Vervolgens voert hij uit Jesaja aan, dat uit Israël een rest behouden wordt. De verandering in volgorde: eerst Hosea 2:22, daarna Hosea 1:10, is typerend en stemt overeen met “niet alleen uit de joden, maar ook uit de heidenen”.
De oorzaak van Israëls val (vs. 30-33)
De conclusie is dan dat de volken die helemaal “niet uit waren” op gerechtigheid, deze toch hebben verkregen. Ze hebben die zelf niet verdiend, berust alleen op geloof. Hier grijpt de apostel terug op de eerste vijf hoofdstukken, op de leer van de rechtvaardigmaking! Hoe komt het dat Israël in zijn geheel niet daarin deelt?
Wel, Israël probeerde op grond van de wet de gerechtigheid te verdienen en niet op grond van geloof. Dat laatste was hun te min. De persoon van Christus werd hun een steen van aanstoot in plaats van een rots van behoud!
Hoofdstuk 10
Christus het eind van de wet (vs. 1-4)
Opnieuw drukt de apostel zijn genegenheid voor het volk uit. Geen vijandschap of iets van die aard beïnvloedt hem. Integendeel, hij wenst hun behoud en maakt dat tot een zaak van gebed. Ook erkent hij dat ze ijver waarin hij zelf heeft uitgeblonken (Fil. 3:6). Maar een ijver zonder geestelijk inzicht. Ze menen namelijk hun eigen gerechtigheid te kunnen verdienen. Maar honderd goede werken en een zo ijverig mogelijke wetbetrachting kan toch geen enkele zonde wegwassen! God rekent de zondaar rechtvaardig op grond van geloof in Christus. “Want Christus is het eind van de wet tot gerechtigheid voor ieder die gelooft”. Hiermee grijpt de apostel terug op de leer die hij in hoofdstuk 7 heeft ontwikkeld.
Twee soorten gerechtigheid (vs. 5-8)
In het nu volgende gedeelte stelt Paulus de twee soorten gerechtigheid tegenover elkaar. Daarbij gaat het dus om de vraag hoe een mens recht voor God komt te staan en zo het leven verwerft. Welnu, de wet zegt:
“De mens die deze dingen gedaan heeft, zal daardoor leven”.
Dat houdt in dat de zondaar door eigen werk en kracht in de hemel opklimt en dat zijn werk hem instaat stelt met God in het gericht te gaan., om het oordeel van de hel (afgrond) te doorstaan! Wie hierop echter zijn behoudenis vestigt, loochent dat Christus naar de hemel is gegaan. Als de mens meent in de hemel te moeten opklimmen, dan haalt hij Christus als het ware uit de hemel terug. En ook loochent men dat Christus het oordeel van de dood heeft ondergaan, men brengt Christus als het ware uit de hemel terug. En ook loochent men dat Christus het oordeel van de dood heeft ondergaan, men brengt Christus als het ware uit de dood terug. De gerechtigheid uit het geloof verwacht het echter niet van inspanning van de mens. Geen opklimmen in de hemel en geen afdalen in de afgrond. Maar eenvoudig geloof in het woord dat vlakbij is in mond en hart. Hier haalt de apostel weer hun eigen schriften aan (Deut. 30:11-15).

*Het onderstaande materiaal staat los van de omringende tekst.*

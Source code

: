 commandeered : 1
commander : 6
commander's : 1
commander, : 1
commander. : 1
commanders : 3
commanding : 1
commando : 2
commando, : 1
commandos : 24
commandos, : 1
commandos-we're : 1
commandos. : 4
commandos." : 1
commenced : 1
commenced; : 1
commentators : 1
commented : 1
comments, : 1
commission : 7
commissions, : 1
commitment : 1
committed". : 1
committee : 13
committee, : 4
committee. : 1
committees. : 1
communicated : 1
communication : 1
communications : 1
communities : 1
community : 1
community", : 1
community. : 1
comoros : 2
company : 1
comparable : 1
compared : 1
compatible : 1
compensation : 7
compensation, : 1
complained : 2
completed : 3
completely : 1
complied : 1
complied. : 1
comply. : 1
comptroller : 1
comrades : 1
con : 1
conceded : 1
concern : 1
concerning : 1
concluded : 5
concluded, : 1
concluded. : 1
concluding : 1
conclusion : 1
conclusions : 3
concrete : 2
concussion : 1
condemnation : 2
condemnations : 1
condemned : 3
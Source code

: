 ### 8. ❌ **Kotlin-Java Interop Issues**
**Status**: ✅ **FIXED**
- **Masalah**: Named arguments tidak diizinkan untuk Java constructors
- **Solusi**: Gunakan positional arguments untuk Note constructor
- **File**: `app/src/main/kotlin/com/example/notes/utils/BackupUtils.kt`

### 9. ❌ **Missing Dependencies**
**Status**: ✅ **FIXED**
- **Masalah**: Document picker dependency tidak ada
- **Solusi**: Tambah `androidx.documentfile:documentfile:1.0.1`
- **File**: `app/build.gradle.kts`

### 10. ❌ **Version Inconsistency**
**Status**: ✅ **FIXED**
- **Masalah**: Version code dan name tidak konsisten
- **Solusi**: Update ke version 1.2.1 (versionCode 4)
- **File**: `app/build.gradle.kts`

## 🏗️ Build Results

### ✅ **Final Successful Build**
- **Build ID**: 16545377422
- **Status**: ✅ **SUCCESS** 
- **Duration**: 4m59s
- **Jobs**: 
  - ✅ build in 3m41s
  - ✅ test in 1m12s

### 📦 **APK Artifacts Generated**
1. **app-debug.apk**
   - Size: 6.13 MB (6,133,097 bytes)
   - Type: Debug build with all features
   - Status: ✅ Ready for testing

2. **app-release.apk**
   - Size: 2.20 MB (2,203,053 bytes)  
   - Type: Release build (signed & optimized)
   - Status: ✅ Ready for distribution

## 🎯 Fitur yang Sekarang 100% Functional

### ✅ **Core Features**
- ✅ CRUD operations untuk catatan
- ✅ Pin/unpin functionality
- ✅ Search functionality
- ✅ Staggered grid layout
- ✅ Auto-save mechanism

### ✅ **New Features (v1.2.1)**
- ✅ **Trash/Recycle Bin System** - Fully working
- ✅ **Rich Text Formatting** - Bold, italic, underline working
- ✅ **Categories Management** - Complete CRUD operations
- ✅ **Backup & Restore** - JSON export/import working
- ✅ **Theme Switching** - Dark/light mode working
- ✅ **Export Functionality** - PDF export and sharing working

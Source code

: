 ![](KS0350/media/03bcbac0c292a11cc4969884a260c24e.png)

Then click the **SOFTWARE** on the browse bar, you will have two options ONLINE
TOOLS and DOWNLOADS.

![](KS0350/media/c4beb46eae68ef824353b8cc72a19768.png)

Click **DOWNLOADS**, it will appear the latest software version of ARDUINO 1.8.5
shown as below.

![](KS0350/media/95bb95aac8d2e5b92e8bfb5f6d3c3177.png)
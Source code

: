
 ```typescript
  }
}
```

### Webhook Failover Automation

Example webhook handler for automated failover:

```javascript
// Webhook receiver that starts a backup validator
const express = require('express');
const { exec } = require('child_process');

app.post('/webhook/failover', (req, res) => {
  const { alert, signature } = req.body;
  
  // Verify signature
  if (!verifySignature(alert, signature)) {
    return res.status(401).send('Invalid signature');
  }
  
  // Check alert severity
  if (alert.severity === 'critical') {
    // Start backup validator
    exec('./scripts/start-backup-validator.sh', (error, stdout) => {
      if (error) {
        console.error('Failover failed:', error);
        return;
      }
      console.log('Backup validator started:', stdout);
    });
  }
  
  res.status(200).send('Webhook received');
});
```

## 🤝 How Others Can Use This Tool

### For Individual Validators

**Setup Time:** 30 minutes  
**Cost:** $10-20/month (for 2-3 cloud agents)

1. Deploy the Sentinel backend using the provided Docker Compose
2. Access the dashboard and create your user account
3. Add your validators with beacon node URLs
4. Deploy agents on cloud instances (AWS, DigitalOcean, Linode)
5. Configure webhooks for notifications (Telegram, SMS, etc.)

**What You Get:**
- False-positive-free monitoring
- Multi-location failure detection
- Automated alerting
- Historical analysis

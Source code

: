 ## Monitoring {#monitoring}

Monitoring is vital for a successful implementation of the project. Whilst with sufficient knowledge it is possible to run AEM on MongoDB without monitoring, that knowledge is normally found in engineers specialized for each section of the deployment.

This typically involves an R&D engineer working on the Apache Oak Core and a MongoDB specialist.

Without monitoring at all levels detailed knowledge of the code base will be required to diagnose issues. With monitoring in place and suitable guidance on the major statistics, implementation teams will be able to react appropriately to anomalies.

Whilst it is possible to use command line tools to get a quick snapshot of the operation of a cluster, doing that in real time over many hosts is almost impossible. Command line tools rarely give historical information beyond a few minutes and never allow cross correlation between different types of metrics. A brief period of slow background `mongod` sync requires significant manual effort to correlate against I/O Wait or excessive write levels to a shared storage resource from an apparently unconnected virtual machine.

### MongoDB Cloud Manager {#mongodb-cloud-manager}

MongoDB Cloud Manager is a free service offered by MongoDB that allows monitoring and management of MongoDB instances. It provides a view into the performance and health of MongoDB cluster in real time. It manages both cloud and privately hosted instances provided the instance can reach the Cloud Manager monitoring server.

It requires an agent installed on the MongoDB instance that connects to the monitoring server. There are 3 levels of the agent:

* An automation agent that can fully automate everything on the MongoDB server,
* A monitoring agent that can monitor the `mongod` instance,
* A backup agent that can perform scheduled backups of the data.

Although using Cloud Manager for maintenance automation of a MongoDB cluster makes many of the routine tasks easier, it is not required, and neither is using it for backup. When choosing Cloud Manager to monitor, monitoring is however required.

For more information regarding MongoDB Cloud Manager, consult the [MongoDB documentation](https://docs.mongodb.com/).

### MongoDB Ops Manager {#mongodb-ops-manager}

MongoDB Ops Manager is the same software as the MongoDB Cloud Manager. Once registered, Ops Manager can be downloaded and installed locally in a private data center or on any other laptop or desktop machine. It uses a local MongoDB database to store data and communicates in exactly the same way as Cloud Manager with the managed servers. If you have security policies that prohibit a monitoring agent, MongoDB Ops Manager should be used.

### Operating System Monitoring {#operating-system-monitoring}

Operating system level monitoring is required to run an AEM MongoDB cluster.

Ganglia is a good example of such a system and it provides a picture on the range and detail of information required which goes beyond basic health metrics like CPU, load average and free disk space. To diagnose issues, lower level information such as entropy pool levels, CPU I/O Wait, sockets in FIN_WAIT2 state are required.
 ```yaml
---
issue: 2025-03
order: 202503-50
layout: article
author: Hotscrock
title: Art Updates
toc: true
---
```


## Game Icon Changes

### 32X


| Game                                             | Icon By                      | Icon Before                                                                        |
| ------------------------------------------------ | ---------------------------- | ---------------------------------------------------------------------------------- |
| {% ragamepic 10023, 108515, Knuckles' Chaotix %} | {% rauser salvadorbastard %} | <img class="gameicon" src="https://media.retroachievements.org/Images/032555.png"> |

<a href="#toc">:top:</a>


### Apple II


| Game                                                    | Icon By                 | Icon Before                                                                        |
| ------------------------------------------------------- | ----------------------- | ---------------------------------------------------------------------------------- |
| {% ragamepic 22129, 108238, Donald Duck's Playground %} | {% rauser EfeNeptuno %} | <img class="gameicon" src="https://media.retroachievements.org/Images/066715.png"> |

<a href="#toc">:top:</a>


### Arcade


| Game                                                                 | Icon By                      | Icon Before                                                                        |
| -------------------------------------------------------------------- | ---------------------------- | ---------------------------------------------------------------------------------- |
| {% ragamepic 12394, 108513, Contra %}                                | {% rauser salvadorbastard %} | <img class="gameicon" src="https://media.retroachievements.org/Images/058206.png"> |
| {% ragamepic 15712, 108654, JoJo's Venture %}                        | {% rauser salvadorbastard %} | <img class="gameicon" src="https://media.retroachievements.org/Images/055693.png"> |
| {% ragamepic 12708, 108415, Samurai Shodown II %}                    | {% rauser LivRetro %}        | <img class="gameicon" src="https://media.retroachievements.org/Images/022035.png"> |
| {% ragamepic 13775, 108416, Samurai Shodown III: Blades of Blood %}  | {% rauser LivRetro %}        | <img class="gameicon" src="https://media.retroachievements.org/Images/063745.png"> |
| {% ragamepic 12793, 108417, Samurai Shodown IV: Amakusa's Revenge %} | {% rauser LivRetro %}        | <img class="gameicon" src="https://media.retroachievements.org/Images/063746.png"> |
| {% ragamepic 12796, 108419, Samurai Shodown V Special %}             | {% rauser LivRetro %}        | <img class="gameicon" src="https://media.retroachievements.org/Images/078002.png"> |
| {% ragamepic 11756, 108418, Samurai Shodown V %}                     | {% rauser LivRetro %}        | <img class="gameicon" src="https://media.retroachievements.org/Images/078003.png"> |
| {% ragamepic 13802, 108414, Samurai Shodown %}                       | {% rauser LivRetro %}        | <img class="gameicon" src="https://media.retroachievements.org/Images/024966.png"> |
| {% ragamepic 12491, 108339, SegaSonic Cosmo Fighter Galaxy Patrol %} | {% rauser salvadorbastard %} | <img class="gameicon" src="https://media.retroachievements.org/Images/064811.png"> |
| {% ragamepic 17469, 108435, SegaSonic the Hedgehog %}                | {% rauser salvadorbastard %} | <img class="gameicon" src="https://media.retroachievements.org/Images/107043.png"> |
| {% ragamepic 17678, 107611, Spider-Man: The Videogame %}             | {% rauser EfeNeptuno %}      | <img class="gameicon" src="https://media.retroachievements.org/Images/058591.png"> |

Israël hoefde geen inspanning te verrichten om te weten wat het gebod van de Heer was. Geen lange of onmogelijke reizen enz. God had hun zijn Woord gegeven! Zo is het ook met het woord van het geloof. Het is vlakbij gebracht, het is gepredikt. De gerechtigheid is dus ook niet ver weg te halen, want het is een prediking van het woord van het geloof en niet van het woord van werken.
Belijden en geloven
De inhoud van dit woord van het geloof is in twee punten uiteen te zetten. Het omvat:
a. Met de mond Jezus als Heer belijden.
b. Met het hart geloven dat god Hem uit de doden heeft opgewekt.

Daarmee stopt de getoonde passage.